In his historical overview From Darwin to Hitler, Richard Weikart traces the origin of some elements of the Nazi social philosophy to strands of social Darwinism, and even to Darwinism itself. Since Darwinism has become a highly contentious political issue, let me immediately be clear: Weikart is not saying that Darwinism leads inexorably to the Holocaust, or that Darwin and his early supporters were proto-Nazis, or that Hitler could not have come to power without the influence of Darwinism. His thesis is more nuanced than that.

Basically, he is saying that the aspects of Hitler's program involving racial purification were inspired by generations of German intellectuals who applied Darwin's ideas to social and racial issues (as Darwin himself had done, to a certain extent, in his book The Descent of Man). In other words, Weikart sees the roots of the Holocaust in such trendy turn-of-the-century ideas as eugenics, voluntary and involuntary euthanasia, selective abortion (with "inferior" races or classes being singled out), and forced sterilization. He also finds some (not all) roots of Nazi militarism in the increasingly heated rhetoric in German intellectual circles about "racial struggle" and the need to purify the population through war.

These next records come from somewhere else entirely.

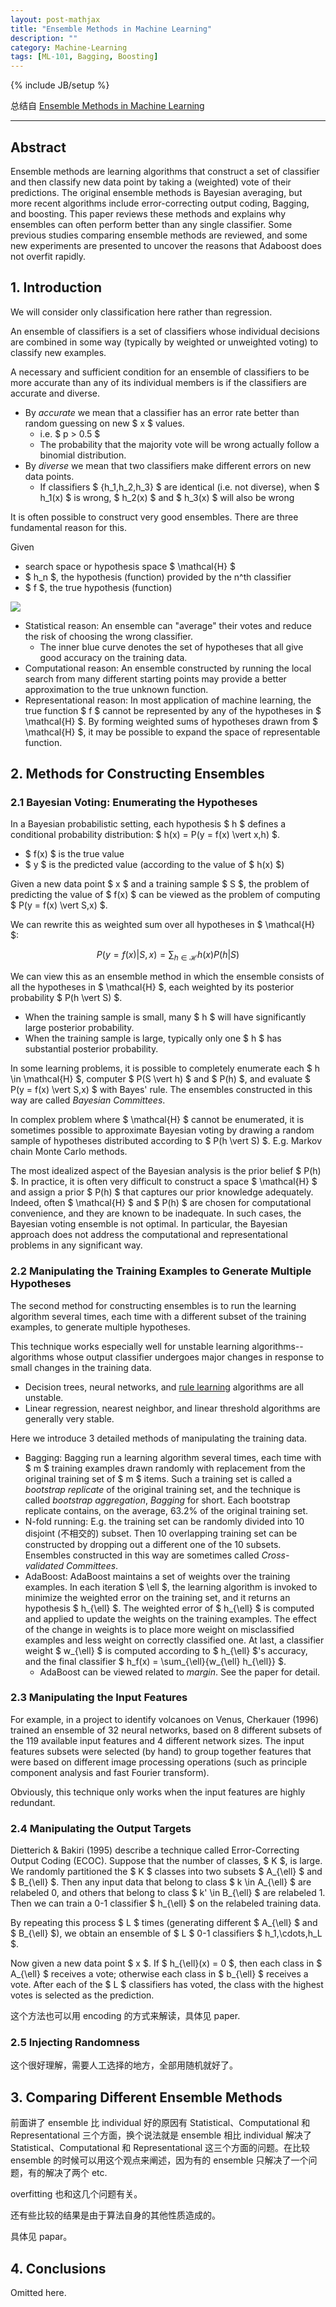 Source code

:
 ```yaml
---
layout: post-mathjax
title: "Ensemble Methods in Machine Learning"
description: ""
category: Machine-Learning
tags: [ML-101, Bagging, Boosting]
---
```

{% include JB/setup %}

总结自 [Ensemble Methods in Machine Learning](http://link.springer.com/chapter/10.1007%2F3-540-45014-9_1)

-----

## Abstract

Ensemble methods are learning algorithms that construct a set of classifier and then classify new data point by taking a (weighted) vote of their predictions. The original ensemble methods is Bayesian averaging, but more recent algorithms include error-correcting output coding, Bagging, and boosting. This paper reviews these methods and explains why ensembles can often perform better than any single classifier. Some previous studies comparing ensemble methods are reviewed, and some new experiments are presented to uncover the reasons that Adaboost does not overfit rapidly. 

## 1. Introduction

We will consider only classification here rather than regression.

An ensemble of classifiers is a set of classifiers whose individual decisions are combined in some way (typically by weighted or unweighted voting) to classify new examples.

A necessary and sufficient condition for an ensemble of classifiers to be more accurate than any of its individual members is if the classifiers are accurate and diverse. 

* By _accurate_ we mean that a classifier has an error rate better than random guessing on new $ x $ values.
	* i.e. $ p > 0.5 $
	* The probability that the majority vote will be wrong actually follow a binomial distribution.
* By _diverse_ we mean that two classifiers make different errors on new data points.
	* If classifiers $ \{h_1,h_2,h_3\} $ are identical (i.e. not diverse), when $ h_1(x) $ is wrong, $ h_2(x) $ and $ h_3(x) $ will also be wrong 
	
It is often possible to construct very good ensembles. There are three fundamental reason for this. 

Given

* search space or hypothesis space $ \mathcal{H} $
* $ h_n $, the hypothesis (function) provided by the n^th classifier
* $ f $, the true hypothesis (function)

![](https://farm6.staticflickr.com/5632/23624879700_8a8fb60ee6_o_d.jpg)

* Statistical reason: An ensemble can "average" their votes and reduce the risk of choosing the wrong classifier.
	* The inner blue curve denotes the set of hypotheses that all give good accuracy on the training data.
* Computational reason: An ensemble constructed by running the local search from many different starting points may provide a better approximation to the true unknown function.
* Representational reason: In most application of machine learning, the true function $ f $ cannot be represented by any of the hypotheses in $ \mathcal{H} $. By forming weighted sums of hypotheses drawn from $ \mathcal{H} $, it may be possible to expand the space of representable function.

## 2. Methods for Constructing Ensembles

### 2.1 Bayesian Voting: Enumerating the Hypotheses

In a Bayesian probabilistic setting, each hypothesis $ h $ defines a conditional probability distribution: $ h(x) = P(y = f(x) \vert x,h) $.

* $ f(x) $ is the true value
* $ y $ is the predicted value (according to the value of $ h(x) $)

Given a new data point $ x $ and a training sample $ S $, the problem of predicting the value of $ f(x) $ can be viewed as the problem of computing $ P(y = f(x) \vert S,x) $.

We can rewrite this as weighted sum over all hypotheses in $ \mathcal{H} $:

$$
\begin{equation}
	P(y = f(x) \vert S,x) = \sum_{h \in \mathcal{H}}{h(x)P(h \vert S)}
\end{equation}
$$

We can view this as an ensemble method in which the ensemble consists of all the hypotheses in $ \mathcal{H} $, each weighted by its posterior probability $ P(h \vert S) $.

* When the training sample is small, many $ h $ will have significantly large posterior probability.
* When the training sample is large, typically only one $ h $ has substantial posterior probability.

In some learning problems, it is possible to completely enumerate each $ h \in \mathcal{H} $, computer $ P(S \vert h) $ and $ P(h) $, and evaluate $ P(y = f(x) \vert S,x) $ with Bayes' rule. The ensembles constructed in this way are called _Bayesian Committees_.

In complex problem where $ \mathcal{H} $ cannot be enumerated, it is sometimes possible to approximate Bayesian voting by drawing a random sample of hypotheses distributed according to $ P(h \vert S) $. E.g. Markov chain Monte Carlo methods.

The most idealized aspect of the Bayesian analysis is the prior belief $ P(h) $. In practice, it is often very difficult to construct a space $ \mathcal{H} $ and assign a prior $ P(h) $ that captures our prior knowledge adequately. Indeed, often $ \mathcal{H} $ and $ P(h) $ are chosen for computational convenience, and they are known to be inadequate. In such cases, the Bayesian voting ensemble is not optimal. In particular, the Bayesian approach does not address the computational and representational problems in any significant way.

### 2.2 Manipulating the Training Examples to Generate Multiple Hypotheses

The second method for constructing ensembles is to run the learning algorithm several times, each time with a different subset of the training examples, to generate multiple hypotheses. 

This technique works especially well for unstable learning algorithms--algorithms whose output classifier undergoes major changes in response to small changes in the training data.

* Decision trees, neural networks, and [rule learning](http://en.wikipedia.org/wiki/Association_rule_learning) algorithms are all unstable.
* Linear regression, nearest neighbor, and linear threshold algorithms are generally very stable.

Here we introduce 3 detailed methods of manipulating the training data.

* Bagging: Bagging run a learning algorithm several times, each time with $ m $ training examples drawn randomly with replacement from the original training set of $ m $ items. Such a training set is called a _bootstrap replicate_ of the original training set, and the technique is called _bootstrap aggregation_, _Bagging_ for short. Each bootstrap replicate contains, on the average, 63.2% of the original training set.
* N-fold running: E.g. the training set can be randomly divided into 10 disjoint (不相交的) subset. Then 10 overlapping training set can be constructed by dropping out a different one of the 10 subsets. Ensembles constructed in this way are sometimes called _Cross-validated Committees_.
* AdaBoost: AdaBoost maintains a set of weights over the training examples. In each iteration $ \ell $, the learning algorithm is invoked to minimize the weighted error on the training set, and it returns an hypothesis $ h_{\ell} $. The weighted error of $ h_{\ell} $ is computed and applied to update the weights on the training examples. The effect of the change in weights is to place more weight on misclassified examples and less weight on correctly classified one. At last, a classifier weight $ w_{\ell} $ is computed according to $ h_{\ell} $'s accuracy, and the final classifier $ h_f(x) = \sum_{\ell}{w_{\ell} h_{\ell}} $.
	* AdaBoost can be viewed related to _margin_. See the paper for detail.
	
### 2.3 Manipulating the Input Features

For example, in a project to identify volcanoes on Venus, Cherkauer (1996) trained an ensemble of 32 neural networks, based on 8 different subsets of the 119 available input features and 4 different network sizes. The input features subsets were selected (by hand) to group together features that were based on different image processing operations (such as principle component analysis and fast Fourier transform).

Obviously, this technique only works when the input features are highly redundant. 

### 2.4 Manipulating the Output Targets

Dietterich & Bakiri (1995) describe a technique called Error-Correcting Output Coding (ECOC). Suppose that the number of classes, $ K $, is large. We randomly partitioned the $ K $ classes into two subsets $ A_{\ell} $ and $ B_{\ell} $. Then any input data that belong to class $ k \in A_{\ell} $ are relabeled 0, and others that belong to class $ k' \in B_{\ell} $ are relabeled 1. Then we can train a 0-1 classifier $ h_{\ell} $ on the relabeled training data.

By repeating this process $ L $ times (generating different $ A_{\ell} $ and $ B_{\ell} $), we obtain an ensemble of $ L $ 0-1 classifiers $ h_1,\cdots,h_L $.

Now given a new data point $ x $. If $ h_{\ell}(x) = 0 $, then each class in $ A_{\ell} $ receives a vote; otherwise each class in $ b_{\ell} $ receives a vote. After each of the $ L $ classifiers has voted, the class with the highest votes is selected as the prediction.

这个方法也可以用 encoding 的方式来解读，具体见 paper.

### 2.5 Injecting Randomness

这个很好理解，需要人工选择的地方，全部用随机就好了。

## 3. Comparing Different Ensemble Methods

前面讲了 ensemble 比 individual 好的原因有 Statistical、Computational 和 Representational 三个方面，换个说法就是 ensemble 相比 individual 解决了 Statistical、Computational 和 Representational 这三个方面的问题。在比较 ensemble 的时候可以用这个观点来阐述，因为有的 ensemble 只解决了一个问题，有的解决了两个 etc.

overfitting 也和这几个问题有关。

还有些比较的结果是由于算法自身的其他性质造成的。

具体见 papar。

## 4. Conclusions

Omitted here.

It's a fascinating but inevitably depressing book. Scores of German thinkers, many highly influential in their day, are quoted or paraphrased as they advocate ideas that, to any normal mind, are simply appalling. The extermination of whole peoples is casually advanced as a valid geopolitical goal based on supposedly impeccable "scientific" reasoning. The value of human lives is estimated according to various allegedly "scientific" criteria, with the less valuable lives consigned to the grave -- for the good of the race, of course. In these armchair discussions of genocide, we can almost hear the distant tread of jackboots, can almost smell the charnel houses of the death camps.

But don't take my word for it. Here are some representative quotations. The first is from Ernst Haeckel, Darwin's greatest champion in Germany, the man who coined the phrase "ontogeny recapitulates phylogeny" and worked up a series of heavily doctored woodcuts to prove it. Musing on the plight of a handicapped child -- one of the dreaded "inferiors" who threatened the evolutionary progress of the race -- Haeckel observed:

"A small dose of morphine or cyanide would not only free this pitiable creature itself, but also its relatives from the burden of a long, worthless and painful existence."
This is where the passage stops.